東急ハンズに行くのは好きだが、「最近、ほとんど買うことがなくなった」と言うのは、IT企業に勤める20代の男性・Bさんだ。
「個人的に東急ハンズの商品は、高いと感じてしまいます。同じ商品でもアマゾンやドン・キホーテ、ドラッグストアなんかのほうが安いし、雑貨は100円ショップで売っているモノで代替することもできる。DIYなど専門的なモノもホームセンターの方が安い。品揃えを楽しむことはありますが、いいなと思う現物を見ても、いったんネットで検索して、値段を確かめてしまいます。するともっと安く売っているところが見つかるので、ほとんど買うことはなくなりました」(Bさん)
そうした声がある中で、東急ハンズに行く機会が多い人は、池袋店の閉店をどう感じているのだろうか。高校教師の30代の女性・Cさんは「サンシャイン60通りのアイコンが消えるなんて……」とショックを隠し切れない。
「高校も大学も池袋駅が最寄りだったので、学生時代は文房具や雑貨、コスメをよく買っていました。社会人になっても、家が池袋に近いので料理道具なんかをよく買いに行きました。友人の結婚式のため、ウェルカムボードなどの結婚式グッズを作る時や、クリスマス会の用意の時はやはりハンズが便利でしたね。店員さんに親身になって対応してもらいました」(Cさん)
そんな東急ハンズとともに育ったCさんは、その魅力をこう評する。
「ネット時代、何でも家にいて買えるようになりましたけど、新しいものとの出会いの場がどんどん減っているとも思うんです。そういう意味で、東急ハンズは貴重な出会いの場。お店の販売の仕方も実演販売で、モノとしっかり触れ合える。やはり自分の目で手で確かめることができることに魅力を感じます」(Cさん)

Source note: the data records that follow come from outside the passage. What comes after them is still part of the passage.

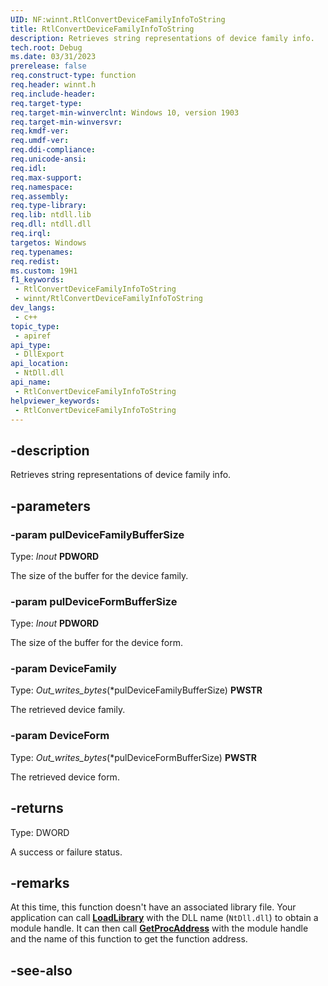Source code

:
 ```yaml
---
UID: NF:winnt.RtlConvertDeviceFamilyInfoToString
title: RtlConvertDeviceFamilyInfoToString
description: Retrieves string representations of device family info.
tech.root: Debug
ms.date: 03/31/2023
prerelease: false
req.construct-type: function
req.header: winnt.h
req.include-header: 
req.target-type: 
req.target-min-winverclnt: Windows 10, version 1903
req.target-min-winversvr: 
req.kmdf-ver: 
req.umdf-ver: 
req.ddi-compliance: 
req.unicode-ansi: 
req.idl: 
req.max-support: 
req.namespace: 
req.assembly: 
req.type-library: 
req.lib: ntdll.lib
req.dll: ntdll.dll
req.irql:
targetos: Windows
req.typenames: 
req.redist: 
ms.custom: 19H1
f1_keywords:
 - RtlConvertDeviceFamilyInfoToString
 - winnt/RtlConvertDeviceFamilyInfoToString
dev_langs:
 - c++
topic_type:
 - apiref
api_type:
 - DllExport
api_location:
 - NtDll.dll
api_name:
 - RtlConvertDeviceFamilyInfoToString
helpviewer_keywords:
 - RtlConvertDeviceFamilyInfoToString
---
```


## -description

Retrieves string representations of device family info.

## -parameters

### -param pulDeviceFamilyBufferSize

Type: _Inout_ **PDWORD**

The size of the buffer for the device family.

### -param pulDeviceFormBufferSize

Type: _Inout_ **PDWORD**

The size of the buffer for the device form.

### -param DeviceFamily

Type: _Out_writes_bytes_(*pulDeviceFamilyBufferSize) **PWSTR**

The retrieved device family.

### -param DeviceForm

Type: _Out_writes_bytes_(*pulDeviceFormBufferSize) **PWSTR**

The retrieved device form.

## -returns

Type: DWORD

A success or failure status.

## -remarks

At this time, this function doesn't have an associated library file. Your application can call [**LoadLibrary**](/windows/win32/api/libloaderapi/nf-libloaderapi-loadlibrarya) with the DLL name (`NtDll.dll`) to obtain a module handle. It can then call [**GetProcAddress**](/windows/win32/api/libloaderapi/nf-libloaderapi-getprocaddress) with the module handle and the name of this function to get the function address.

## -see-also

「大きければ いよいよ豊かなる気分 東急ハンズの買物袋」。1987年に出版された「サラダ記念日」の中で、俵万智はそう詠んだ。東急ハンズは1980年代、豊かな気分にさせる存在だったが、それから約40年経ち、環境は激変している。コロナ禍の苦境を経て、東急ハンズが復活できるのか、見守っているファンは少なくないだろう。